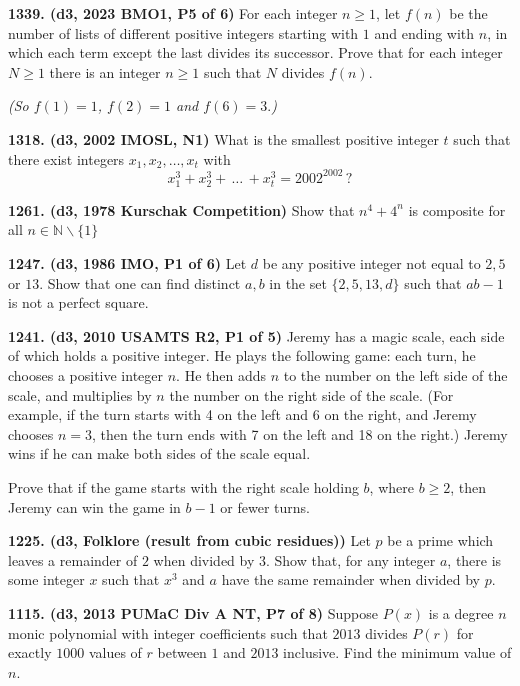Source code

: \documentclass{article}
\begin{document}
\textbf{1339. (\color{red}d3\color{black}, 2023 BMO1, P5 of 6)} For each integer $n\ge1$, let $f(n)$ be the number of lists of different positive integers starting with $1$ and ending with $n$, in which each term except the last divides its successor. Prove that for each integer $N\ge1$ there is an integer $n\ge1$ such that $N$ divides $f(n)$.

\textit{(So $f(1)=1$, $f(2)=1$ and $f(6)=3.$)}

\textbf{1318. (\color{red}d3\color{black}, 2002 IMOSL, N1)} What is the smallest positive integer $t$ such that there exist integers $x_1,x_2,\ldots,x_t$ with\[x^3_1+x^3_2+\,\ldots\,+x^3_t=2002^{2002}\,?\]

\textbf{1261. (\color{red}d3\color{black}, 1978 Kurschak Competition)} Show that $n^4+4^n$ is composite for all $n \in \mathbb{N} \backslash \{1\}$

\textbf{1247. (\color{red}d3\color{black}, 1986 IMO, P1 of 6)} Let $d$ be any positive integer not equal to $2, 5$ or $13$. Show that one can find distinct $a,b$ in the set $\{2,5,13,d\}$ such that $ab-1$ is not a perfect square.

\textbf{1241. (\color{red}d3\color{black}, 2010 USAMTS R2, P1 of 5)} Jeremy has a magic scale, each side of which holds a positive integer. He plays the following game: each turn, he chooses a positive integer $n$. He then adds $n$ to the number on the left side of the scale, and multiplies by $n$ the number on the right side of the scale. (For example, if the turn starts with 4 on the left and 6 on the right, and Jeremy chooses $n = 3$, then the turn ends with 7 on the left and 18 on the right.) Jeremy wins if he can make both sides of the scale equal.

Prove that if the game starts with the right scale holding $b$, where $b \geq 2$, then Jeremy can win the game in $b - 1$ or fewer turns.


\textbf{1225. (\color{red}d3\color{black}, Folklore (result from cubic residues))} Let $p$ be a prime which leaves a remainder of \(2\) when divided by \(3\). Show that, for any integer \(a\), there is some integer \(x\) such that \(x^3\) and \(a\) have the same remainder when divided by \(p\).

\textbf{1115. (\color{red}d3\color{black}, 2013 PUMaC Div A NT, P7 of 8)} Suppose $P(x)$ is a degree $n$ monic polynomial with integer coefficients such that $2013$ divides $P(r)$ for exactly $1000$ values of $r$ between $1$ and $2013$ inclusive. Find the minimum value of $n$.
\end{document}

* _Work order_: Aside from the pictures, copy all of the entries exactly.

* _Answer space_:
Source code

: \documentclass{article}
\begin{document}
\textbf{1339. (\color{red}d3\color{black}, 2023 BMO1, P5 of 6)} For each integer $n\ge1$, let $f(n)$ be the number of lists of different positive integers starting with $1$ and ending with $n$, in which each term except the last divides its successor. Prove that for each integer $N\ge1$ there is an integer $n\ge1$ such that $N$ divides $f(n)$.

\textit{(So $f(1)=1$, $f(2)=1$ and $f(6)=3.$)}

\textbf{1318. (\color{red}d3\color{black}, 2002 IMOSL, N1)} What is the smallest positive integer $t$ such that there exist integers $x_1,x_2,\ldots,x_t$ with\[x^3_1+x^3_2+\,\ldots\,+x^3_t=2002^{2002}\,?\]

\textbf{1261. (\color{red}d3\color{black}, 1978 Kurschak Competition)} Show that $n^4+4^n$ is composite for all $n \in \mathbb{N} \backslash \{1\}$

\textbf{1247. (\color{red}d3\color{black}, 1986 IMO, P1 of 6)} Let $d$ be any positive integer not equal to $2, 5$ or $13$. Show that one can find distinct $a,b$ in the set $\{2,5,13,d\}$ such that $ab-1$ is not a perfect square.

\textbf{1241. (\color{red}d3\color{black}, 2010 USAMTS R2, P1 of 5)} Jeremy has a magic scale, each side of which holds a positive integer. He plays the following game: each turn, he chooses a positive integer $n$. He then adds $n$ to the number on the left side of the scale, and multiplies by $n$ the number on the right side of the scale. (For example, if the turn starts with 4 on the left and 6 on the right, and Jeremy chooses $n = 3$, then the turn ends with 7 on the left and 18 on the right.) Jeremy wins if he can make both sides of the scale equal.

Prove that if the game starts with the right scale holding $b$, where $b \geq 2$, then Jeremy can win the game in $b - 1$ or fewer turns.


\textbf{1225. (\color{red}d3\color{black}, Folklore (result from cubic residues))} Let $p$ be a prime which leaves a remainder of \(2\) when divided by \(3\). Show that, for any integer \(a\), there is some integer \(x\) such that \(x^3\) and \(a\) have the same remainder when divided by \(p\).

\textbf{1115. (\color{red}d3\color{black}, 2013 PUMaC Div A NT, P7 of 8)} Suppose $P(x)$ is a degree $n$ monic polynomial with integer coefficients such that $2013$ divides $P(r)$ for exactly $1000$ values of $r$ between $1$ and $2013$ inclusive. Find the minimum value of $n$.
\end{document}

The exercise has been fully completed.